In Access to Algorithms, Professor Bloch-Wehba unleashes both the First Amendment and FOIA (the Freedom of Information Act, along with its state counterparts) on algorithmic governance opacity. She argues that the law of access encompassed by FOIA and the free press clause can help promote a public debate of algorithmic decision-making by governments as well as provide avenues by which individuals–especially under-resourced individuals–might find redress for the sometimes catastrophic output of automated systems.
Algorithmic decision-making in the context of law enforcement (such as sentencing and bail) has been mapped by and Bloch-Wehba’s article touches on algorithmic criminal law determinations here as well. In addition, she unpacks algorithmic operations which affect government employees, specifically using “value-added assessments” to quantify teacher effectiveness, which has been challenged by teachers’ unions. But her attention to algorithmic denials of Medicaid benefits has heretofore received scant attention.1 Especially because elderly Medicaid applicants and recipients seeking long term care benefits are almost by definition under-resourced individuals, the opacity of algorithmic decision-making in this context deserves careful examination. But the very opacity of algorithmic operations which generate denials or reductions of public benefits presents a challenge for scholars as well as the citizens who bear the brunt of the automated decisions.
Governmental decision-makers tend to hold their algorithms close to their chest. Making matters worse, much algorithmic decision-making software is privately controlled. The trend is toward outsourcing. The private companies which develop the algorithms are obviously keen to retain their value and not simply leak their mechanics into the public domain. Secrecy is an even more acute problem when the algorithms themselves are outsourced to and controlled by private vendors. The problems of faulty decisions as well as bias embedded in the machine can be difficult to unearth and correct.
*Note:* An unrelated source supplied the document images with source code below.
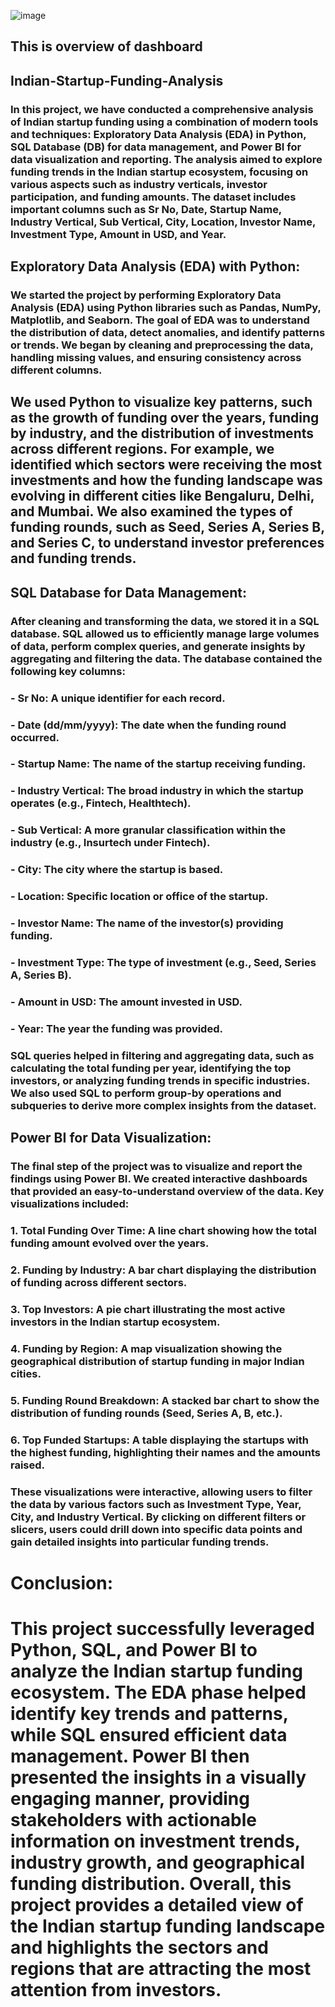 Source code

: ![image](https://github.com/user-attachments/assets/95045caa-8f7e-4472-9bc3-d1721ba49818)
## This is overview of dashboard 
## Indian-Startup-Funding-Analysis
### In this project, we have conducted a comprehensive analysis of Indian startup funding using a combination of modern tools and techniques: Exploratory Data Analysis (EDA) in Python, SQL Database (DB) for data management, and Power BI for data visualization and reporting. The analysis aimed to explore funding trends in the Indian startup ecosystem, focusing on various aspects such as industry verticals, investor participation, and funding amounts. The dataset includes important columns such as Sr No, Date, Startup Name, Industry Vertical, Sub Vertical, City, Location, Investor Name, Investment Type, Amount in USD, and Year.

## Exploratory Data Analysis (EDA) with Python:
### We started the project by performing Exploratory Data Analysis (EDA) using Python libraries such as Pandas, NumPy, Matplotlib, and Seaborn. The goal of EDA was to understand the distribution of data, detect anomalies, and identify patterns or trends. We began by cleaning and preprocessing the data, handling missing values, and ensuring consistency across different columns.

## We used Python to visualize key patterns, such as the growth of funding over the years, funding by industry, and the distribution of investments across different regions. For example, we identified which sectors were receiving the most investments and how the funding landscape was evolving in different cities like Bengaluru, Delhi, and Mumbai. We also examined the types of funding rounds, such as Seed, Series A, Series B, and Series C, to understand investor preferences and funding trends.

## SQL Database for Data Management:
### After cleaning and transforming the data, we stored it in a SQL database. SQL allowed us to efficiently manage large volumes of data, perform complex queries, and generate insights by aggregating and filtering the data. The database contained the following key columns:

### - Sr No: A unique identifier for each record.
### - Date (dd/mm/yyyy): The date when the funding round occurred.
### - Startup Name: The name of the startup receiving funding.
### - Industry Vertical: The broad industry in which the startup operates (e.g., Fintech, Healthtech).
### - Sub Vertical: A more granular classification within the industry (e.g., Insurtech under Fintech).
### - City: The city where the startup is based.
### - Location: Specific location or office of the startup.
### - Investor Name: The name of the investor(s) providing funding.
### - Investment Type: The type of investment (e.g., Seed, Series A, Series B).
### - Amount in USD: The amount invested in USD.
### - Year: The year the funding was provided.

### SQL queries helped in filtering and aggregating data, such as calculating the total funding per year, identifying the top investors, or analyzing funding trends in specific industries. We also used SQL to perform group-by operations and subqueries to derive more complex insights from the dataset.

## Power BI for Data Visualization:
### The final step of the project was to visualize and report the findings using Power BI. We created interactive dashboards that provided an easy-to-understand overview of the data. Key visualizations included:

### 1. Total Funding Over Time: A line chart showing how the total funding amount evolved over the years.
### 2. Funding by Industry: A bar chart displaying the distribution of funding across different sectors.
### 3. Top Investors: A pie chart illustrating the most active investors in the Indian startup ecosystem.
### 4. Funding by Region: A map visualization showing the geographical distribution of startup funding in major Indian cities.
### 5. Funding Round Breakdown: A stacked bar chart to show the distribution of funding rounds (Seed, Series A, B, etc.).
### 6. Top Funded Startups: A table displaying the startups with the highest funding, highlighting their names and the amounts raised.

### These visualizations were interactive, allowing users to filter the data by various factors such as Investment Type, Year, City, and Industry Vertical. By clicking on different filters or slicers, users could drill down into specific data points and gain detailed insights into particular funding trends.

 # Conclusion:
# This project successfully leveraged Python, SQL, and Power BI to analyze the Indian startup funding ecosystem. The EDA phase helped identify key trends and patterns, while SQL ensured efficient data management. Power BI then presented the insights in a visually engaging manner, providing stakeholders with actionable information on investment trends, industry growth, and geographical funding distribution. Overall, this project provides a detailed view of the Indian startup funding landscape and highlights the sectors and regions that are attracting the most attention from investors.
Bloch-Wehba examines two Medicaid examples in reported federal court opinions. In the first, APS Healthcare, Inc., a private “waiver administrator” slashed the Medicaid waiver benefits of a group of West Virginians with severe developmental disabilities. The company’s algorithm generated a budget which allocated benefits to individual Medicaid recipients on a year-by-year basis, using data from interviews and other assessment tools. The actual workings of the algorithm that slashed the plaintiffs’ benefits was proprietary. One plaintiff with cerebral palsy had her benefits cut from $130,000 to $72,000. As a result, she lost her community placement, declined, and became at serious risk to institutionalization.
Before an Administrative Law Judge, the West Virginia plaintiffs’ fair hearing was denied based on deference to the computer program–without investigation into the conclusions it had reached. Thankfully, the district court correctly perceived the procedural due process problems and reversed.
In a second Medicaid case arising in Idaho, plaintiffs challenged the decisions of a secret methodology to set individual budgets for home and community-based waiver benefits. In this case, the algorithm–“an Adult Budget Calculation Tool”–was government-sourced, but the state resisted disclosure of its methodology, claiming it was a trade secret. The state then offered a compromise: it would disclose the reasoning behind the plaintiffs’ benefit reductions but subject to a gag order that would prohibit redisclosure to anyone else. Although the plaintiffs ultimately prevailed, Bloch-Wehba identifies the invocation of a trade secret defense and the state’s “atomized disclosure” settlement offer as “highly problematic.” (P. 1279.)
After detailing the scope of the problem, Bloch-Wehba identifies a creative and effective solution. She emphasizes that the law of access provides a particularly useful tool in de-cloaking government methodologies to deny rights, property, or liberty. The law of access expands standing. It facilitates access to algorithms not only for the directly affected but also the general public–even scholars and journalists.
Here is a uniquely practical solution to a serious problem. One need not be a plaintiff to demand that algorithmic veils of opacity be lifted. She explains: “If the processes for government decision-making were already public, litigants would not have to fight tooth and nail to gain access to an explanation of why their benefits were slashed, their employment was terminated, or their release from prison was delayed.” (P. 1295.) To advance toward these practical ends, she maps the nuances of FOIA exemptions commonly in play in these sorts of contexts.
While undoubtedly practical, at the same time, Access to Algorithms resonates with foundational questions of value and justice. Although “algorithmic governance portends a new era in government decision-making, it must be accompanied by new forms of transparency to protect the vital role of public oversight in our democratic system.” (P. 1314.) Readers of her important article will surely agree.
- But see Katie Crawford & Jason Schultz, AI Systems as State Actors, 119 Colum. L. Rev. 1941 (2019) (taking note of algorithmic decision making in the context of disability benefits as well as Medicaid).